I always promise myself that I'm not going to read the Shaw Report because it's only really good for kickstarting a migraine, but, because of my literary ADD, I always do. Basically, in her column Jessica (click here to see what Jezebel has to say about Jessicas) makes a cute little chart where she marks out what you should be ashamed of liking and brags about how "in with the in crowd" she is. Here's a sample:

I wouldn't care, except for that I have never met anyone who 1) likes 2) understands or 3) gives a shit about The Shaw Report. I assume the overlords at EW have realized this point as well, as TSR is no longer in every issue. Also, for awhile Jess was made to explain the theme of her little chart, as if to give those who receive EW on Monday (AKA Middle America) some understanding of her neatly organized trend vomit. The de-briefing was, well, brief, but at least it showed that even those who publish Miss Shaw's braggy note-to-selfs do not fully understand her motivation.

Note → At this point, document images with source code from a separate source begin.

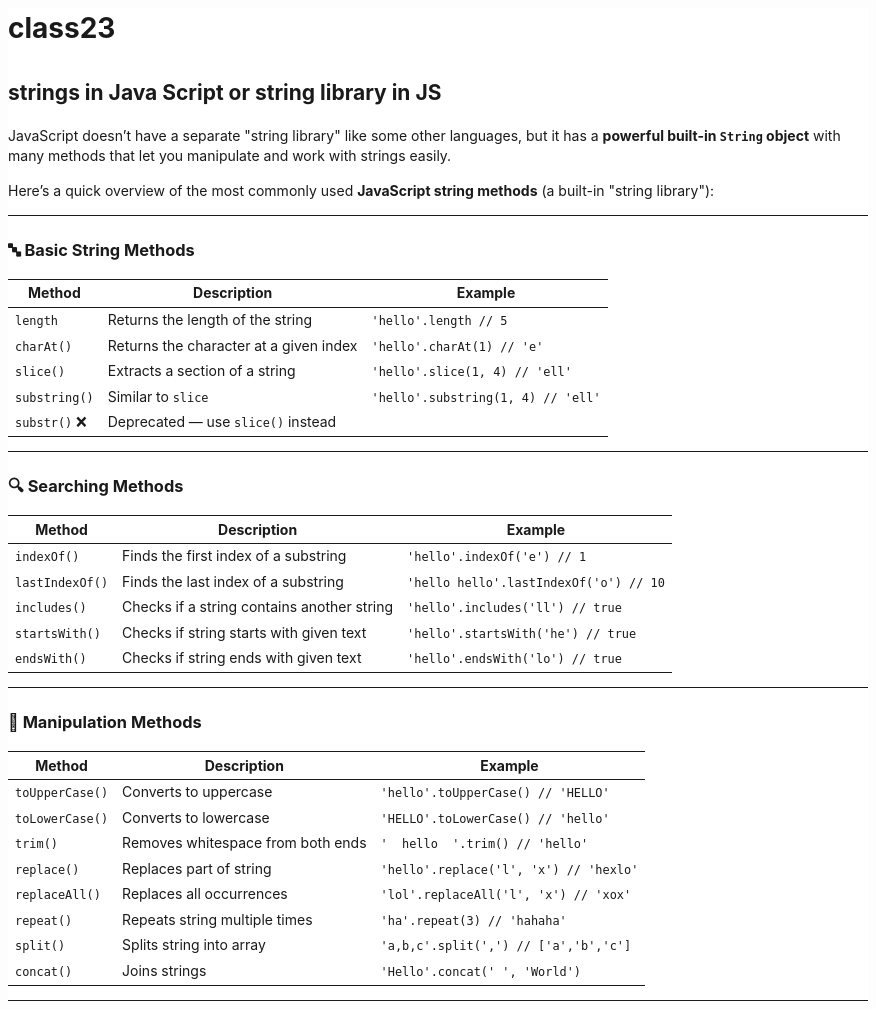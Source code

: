 # class23
## strings in Java Script or string library in JS
JavaScript doesn’t have a separate "string library" like some other languages, but it has a **powerful built-in `String` object** with many methods that let you manipulate and work with strings easily.

Here’s a quick overview of the most commonly used **JavaScript string methods** (a built-in "string library"):

---

### 🔤 **Basic String Methods**

| Method        | Description                            | Example                            |
| ------------- | -------------------------------------- | ---------------------------------- |
| `length`      | Returns the length of the string       | `'hello'.length // 5`              |
| `charAt()`    | Returns the character at a given index | `'hello'.charAt(1) // 'e'`         |
| `slice()`     | Extracts a section of a string         | `'hello'.slice(1, 4) // 'ell'`     |
| `substring()` | Similar to `slice`                     | `'hello'.substring(1, 4) // 'ell'` |
| `substr()` ❌  | Deprecated — use `slice()` instead     |                                    |

---

### 🔍 **Searching Methods**

| Method          | Description                                | Example                                |
| --------------- | ------------------------------------------ | -------------------------------------- |
| `indexOf()`     | Finds the first index of a substring       | `'hello'.indexOf('e') // 1`            |
| `lastIndexOf()` | Finds the last index of a substring        | `'hello hello'.lastIndexOf('o') // 10` |
| `includes()`    | Checks if a string contains another string | `'hello'.includes('ll') // true`       |
| `startsWith()`  | Checks if string starts with given text    | `'hello'.startsWith('he') // true`     |
| `endsWith()`    | Checks if string ends with given text      | `'hello'.endsWith('lo') // true`       |

---

### 🔧 **Manipulation Methods**

| Method          | Description                       | Example                                |
| --------------- | --------------------------------- | -------------------------------------- |
| `toUpperCase()` | Converts to uppercase             | `'hello'.toUpperCase() // 'HELLO'`     |
| `toLowerCase()` | Converts to lowercase             | `'HELLO'.toLowerCase() // 'hello'`     |
| `trim()`        | Removes whitespace from both ends | `'  hello  '.trim() // 'hello'`        |
| `replace()`     | Replaces part of string           | `'hello'.replace('l', 'x') // 'hexlo'` |
| `replaceAll()`  | Replaces all occurrences          | `'lol'.replaceAll('l', 'x') // 'xox'`  |
| `repeat()`      | Repeats string multiple times     | `'ha'.repeat(3) // 'hahaha'`           |
| `split()`       | Splits string into array          | `'a,b,c'.split(',') // ['a','b','c']`  |
| `concat()`      | Joins strings                     | `'Hello'.concat(' ', 'World')`         |

---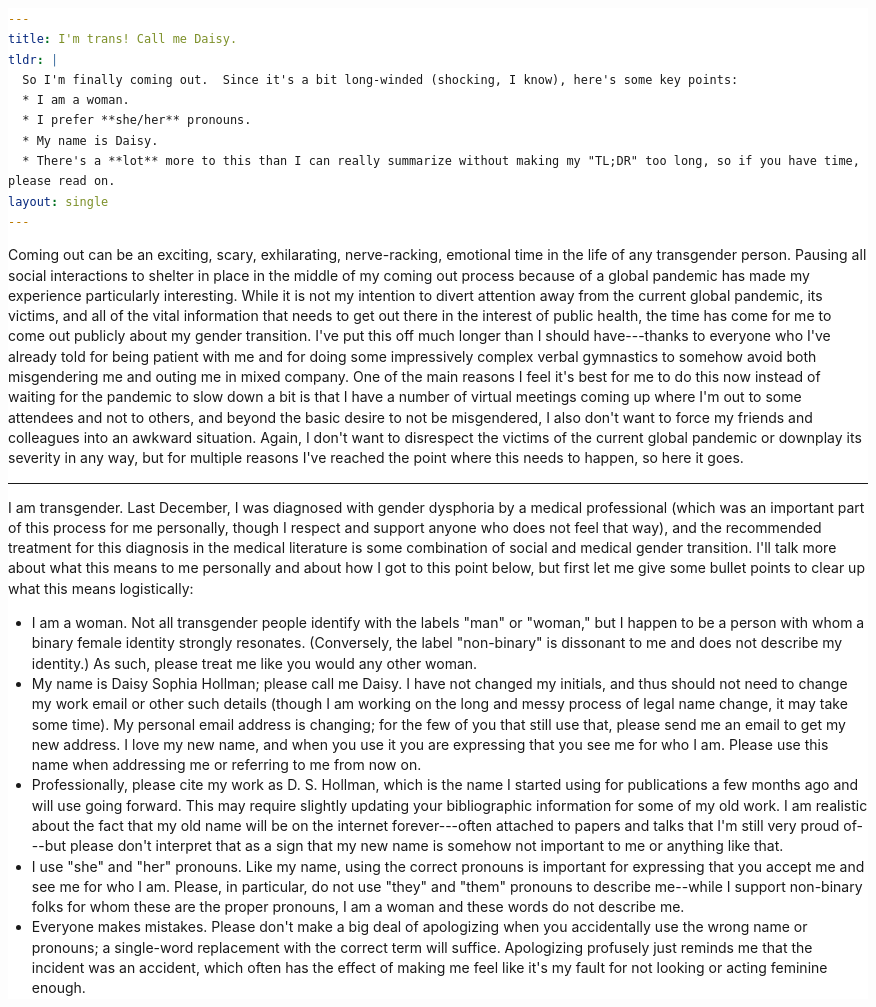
 ```yaml
---
title: I'm trans! Call me Daisy.
tldr: |
  So I'm finally coming out.  Since it's a bit long-winded (shocking, I know), here's some key points:
  * I am a woman.
  * I prefer **she/her** pronouns.
  * My name is Daisy.
  * There's a **lot** more to this than I can really summarize without making my "TL;DR" too long, so if you have time, please read on.
layout: single
---
```


Coming out can be an exciting, scary, exhilarating, nerve-racking, emotional time in the life of any transgender person.  Pausing all social interactions to shelter in place in the middle of my coming out process because of a global pandemic has made my experience particularly interesting.  While it is not my intention to divert attention away from the current global pandemic, its victims, and all of the vital information that needs to get out there in the interest of public health, the time has come for me to come out publicly about my gender transition.  I've put this off much longer than I should have---thanks to everyone who I've already told for being patient with me and for doing some impressively complex verbal gymnastics to somehow avoid both misgendering me and outing me in mixed company.  One of the main reasons I feel it's best for me to do this now instead of waiting for the pandemic to slow down a bit is that I have a number of virtual meetings coming up where I'm out to some attendees and not to others, and beyond the basic desire to not be misgendered, I also don't want to force my friends and colleagues into an awkward situation.  Again, I don't want to disrespect the victims of the current global pandemic or downplay its severity in any way, but for multiple reasons I've reached the point where this needs to happen, so here it goes.

---

I am transgender.  Last December, I was diagnosed with gender dysphoria by a medical professional (which was an important part of this process for me personally, though I respect and support anyone who does not feel that way), and the recommended treatment for this diagnosis in the medical literature is some combination of social and medical gender transition.  I'll talk more about what this means to me personally and about how I got to this point below, but first let me give some bullet points to clear up what this means logistically:

- I am a woman. Not all transgender people identify with the labels "man" or "woman," but I happen to be a person with whom a binary female identity strongly resonates. (Conversely, the label "non-binary" is dissonant to me and does not describe my identity.) As such, please treat me like you would any other woman.
- My name is Daisy Sophia Hollman; please call me Daisy. I have not changed my initials, and thus should not need to change my work email or other such details (though I am working on the long and messy process of legal name change, it may take some time). My personal email address is changing; for the few of you that still use that, please send me an email to get my new address.  I love my new name, and when you use it you are expressing that you see me for who I am. Please use this name when addressing me or referring to me from now on.
- Professionally, please cite my work as D. S. Hollman, which is the name I started using for publications a few months ago and will use going forward.  This may require slightly updating your bibliographic information for some of my old work. I am realistic about the fact that my old name will be on the internet forever---often attached to papers and talks that I'm still very proud of---but please don't interpret that as a sign that my new name is somehow not important to me or anything like that.
- I use "she" and "her" pronouns. Like my name, using the correct pronouns is important for expressing that you accept me and see me for who I am. Please, in particular, do not use "they" and "them" pronouns to describe me--while I support non-binary folks for whom these are the proper pronouns, I am a woman and these words do not describe me.
- Everyone makes mistakes. Please don't make a big deal of apologizing when you accidentally use the wrong name or pronouns; a single-word replacement with the correct term will suffice. Apologizing profusely just reminds me that the incident was an accident, which often has the effect of making me feel like it's my fault for not looking or acting feminine enough.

I have never seen Jessica Shaw's byline on anything other than her "report," so I picture her as a glorified intern in the EW offices. She goes to staff meetings, but just sits there drawing inane charts comparing Uggs to Mukluks and sipping Diet Coke through a bendy straw. Sadly, one of her doodles was confiscated in one of said meetings and instead of being asked to go get the editors more coffee, she was given her own "report." Well. I hope EW is happy with the brainless drivel they have given life to. I doubt the Shaw report will ever die, but until it does I will continue telling myself I'll ignore it, only to be compelled to read it by its concise, glossy allure.
1 comment:
Sarah. I am so hopped up on you right now. I can't wait until the John Mayer entry with complimentary podcast.